To find out more about RIA stores, check out section :ref:`riastore`.

.. todo::

   Add a paragraph on the setup in INM-7 once it exists (bulk nodes, project-wise
   RIA stores, stores in home directories, etc.

RIA store workflows
"""""""""""""""""""

.. todo::

   Sketch a RIA store workflow from a user's perspective

**Configurations can hide the technical layers**

Setting up a RIA store and appropriate siblings is fairly easy -- it requires
only the :dlcmd:`create-sibling-ria` command.
However, in the institute this use case describes, in order to spare users
knowing about RIA stores, custom configurations are distributed via DataLad's
run-procedures to simplify workflows further and hide the technical layers of
the RIA setup:

A `custom procedure <https://jugit.fz-juelich.de/inm7/infrastructure/inm7-datalad/blob/master/inm7_datalad/resources/procedures/cfg_inm7.py>`_
performs the relevant sibling setup with a fully configured link to the RIA store,
and, on top of it, also creates an associated repository with a publication
dependency on the RIA store to an institute's GitLab instance [#f1]_.
With a procedure like this in place system-wide, an individual researcher only
needs to call the procedure right at the time of dataset creation, and has a
fully configured and set up analysis dataset afterwards:

.. code-block:: bash

   $ datalad create -c inm7 <PATH>

Working in this dataset will require only :dlcmd:`save` and
:dlcmd:`push` commands, and configurations ensure that the projects
history and results are published where they need to be: The RIA store, for storing
and archiving the project including data, and GitLab, for exposing the projects
progress to the outside and easing collaboration or supervision. Users do not need
to know the location of the store, its layout, or how it works -- they can go
about doing their science, while DataLad handles publications routines.

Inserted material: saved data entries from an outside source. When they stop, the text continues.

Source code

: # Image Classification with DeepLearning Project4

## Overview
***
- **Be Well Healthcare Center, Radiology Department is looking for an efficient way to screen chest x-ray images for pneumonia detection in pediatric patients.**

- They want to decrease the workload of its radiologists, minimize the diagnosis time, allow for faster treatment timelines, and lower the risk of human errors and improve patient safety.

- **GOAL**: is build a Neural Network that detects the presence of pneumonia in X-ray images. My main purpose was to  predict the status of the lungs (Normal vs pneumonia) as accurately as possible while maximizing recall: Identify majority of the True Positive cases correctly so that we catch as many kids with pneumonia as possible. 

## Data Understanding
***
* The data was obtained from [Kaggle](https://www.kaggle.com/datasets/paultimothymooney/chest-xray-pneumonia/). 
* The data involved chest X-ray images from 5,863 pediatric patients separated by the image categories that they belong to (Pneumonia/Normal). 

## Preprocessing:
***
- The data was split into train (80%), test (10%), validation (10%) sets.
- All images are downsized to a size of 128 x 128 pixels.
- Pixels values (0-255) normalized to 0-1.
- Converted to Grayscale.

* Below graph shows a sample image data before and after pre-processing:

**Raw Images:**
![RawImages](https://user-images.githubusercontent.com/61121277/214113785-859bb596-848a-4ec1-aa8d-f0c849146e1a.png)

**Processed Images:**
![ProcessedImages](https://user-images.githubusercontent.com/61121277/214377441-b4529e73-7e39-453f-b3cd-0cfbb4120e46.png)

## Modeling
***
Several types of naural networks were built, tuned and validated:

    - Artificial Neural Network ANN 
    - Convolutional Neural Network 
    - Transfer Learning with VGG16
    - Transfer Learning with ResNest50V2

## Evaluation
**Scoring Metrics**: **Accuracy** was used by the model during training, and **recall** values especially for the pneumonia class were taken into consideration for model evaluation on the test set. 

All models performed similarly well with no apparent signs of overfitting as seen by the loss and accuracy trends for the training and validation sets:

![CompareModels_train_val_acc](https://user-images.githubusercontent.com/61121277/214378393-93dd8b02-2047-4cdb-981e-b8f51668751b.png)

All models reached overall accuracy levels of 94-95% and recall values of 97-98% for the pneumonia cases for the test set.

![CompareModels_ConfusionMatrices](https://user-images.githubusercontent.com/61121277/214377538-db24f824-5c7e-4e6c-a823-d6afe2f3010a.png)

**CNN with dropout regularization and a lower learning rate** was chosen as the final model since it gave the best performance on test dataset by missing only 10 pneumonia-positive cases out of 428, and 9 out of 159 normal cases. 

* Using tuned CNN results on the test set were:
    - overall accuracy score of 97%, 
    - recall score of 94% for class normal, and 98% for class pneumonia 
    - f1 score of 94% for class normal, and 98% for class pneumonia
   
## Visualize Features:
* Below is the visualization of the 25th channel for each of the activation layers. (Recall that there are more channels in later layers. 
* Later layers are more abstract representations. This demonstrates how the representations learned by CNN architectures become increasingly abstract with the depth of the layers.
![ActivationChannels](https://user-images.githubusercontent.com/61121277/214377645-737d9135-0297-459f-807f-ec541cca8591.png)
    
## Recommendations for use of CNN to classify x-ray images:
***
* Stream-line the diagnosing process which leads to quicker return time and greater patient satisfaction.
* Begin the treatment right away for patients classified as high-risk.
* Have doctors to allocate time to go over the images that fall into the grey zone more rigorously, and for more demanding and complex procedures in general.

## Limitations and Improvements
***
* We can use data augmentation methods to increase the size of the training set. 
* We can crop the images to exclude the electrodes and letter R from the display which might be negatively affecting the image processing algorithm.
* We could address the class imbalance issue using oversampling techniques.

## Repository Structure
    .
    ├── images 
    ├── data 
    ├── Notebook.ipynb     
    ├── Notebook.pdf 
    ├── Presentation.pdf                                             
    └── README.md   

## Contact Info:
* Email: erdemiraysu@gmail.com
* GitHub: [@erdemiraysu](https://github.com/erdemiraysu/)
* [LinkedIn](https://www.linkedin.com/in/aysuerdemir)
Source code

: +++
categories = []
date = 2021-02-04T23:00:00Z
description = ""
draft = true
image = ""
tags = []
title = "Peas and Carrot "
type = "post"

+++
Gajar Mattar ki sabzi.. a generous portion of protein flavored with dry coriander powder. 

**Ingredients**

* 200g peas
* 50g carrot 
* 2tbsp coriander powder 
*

In order to get input data from datasets hosted in the datastore without requiring
users to know about dataset IDs or construct ``ria+`` URLs, superdatasets
get a :term:`sibling` on :term:`GitLab` or :term:`GitHub` with a human readable
name. Users can clone the superdatasets from the web hosting service, and obtain data
via :dlcmd:`get`. A concrete example for this is described in
the use case :ref:`usecase_HCP_dataset`. While :dlcmd:`get` will retrieve file
or subdataset contents from the RIA store, users will not need to bother where
the data actually comes from.

Summary
"""""""

The infrastructural and workflow changes around DataLad datasets in RIA stores
improve the efficiency of the institute:

With easy local version control workflows and DataLad-based data management routines,
researchers are able to focus on science and face barely any technical overhead for
data management. As file content for analyses is obtained *on demand*
via :dlcmd:`get`, researchers selectively obtain only those data they
need instead of having complete copies of datasets as before, and thus save disk
space. Upon :dlcmd:`push`, computed results and project histories
can be pushed to the data store and the institute's GitLab instance, and be thus
backed-up and accessible for collaborators or supervisors. Easy-to-reobtain input
data can safely be dropped to free disk space on the compute cluster. Sensible
incentives for computing and limitations on disk space prevent unmanaged clutter.
With a RIA store full of bare git repositories, it is easily maintainable by data
stewards or system administrators. Common compression or cleaning operations of
Git and git-annex are performed without requiring knowledge about the data
inside of the store, as are queries on interesting aspects of datasets, potentially
across all of the datasets of the institute.
With a remote data store setup, the compute cluster is efficiently used for
computations instead of data storage. Researchers can not only compute their
analyses faster and on larger datasets than before, but with DataLad's version
control capabilities their work also becomes more transparent, open, and
reproducible.


.. rubric:: Footnotes

.. [#f1] To re-read about DataLad's run-procedures, check out section
         :ref:`procedures`. You can find the source code of the procedure
         `on GitLab <https://jugit.fz-juelich.de/inm7/infrastructure/inm7-datalad/blob/master/inm7_datalad/resources/procedures/cfg_inm7.py>`_.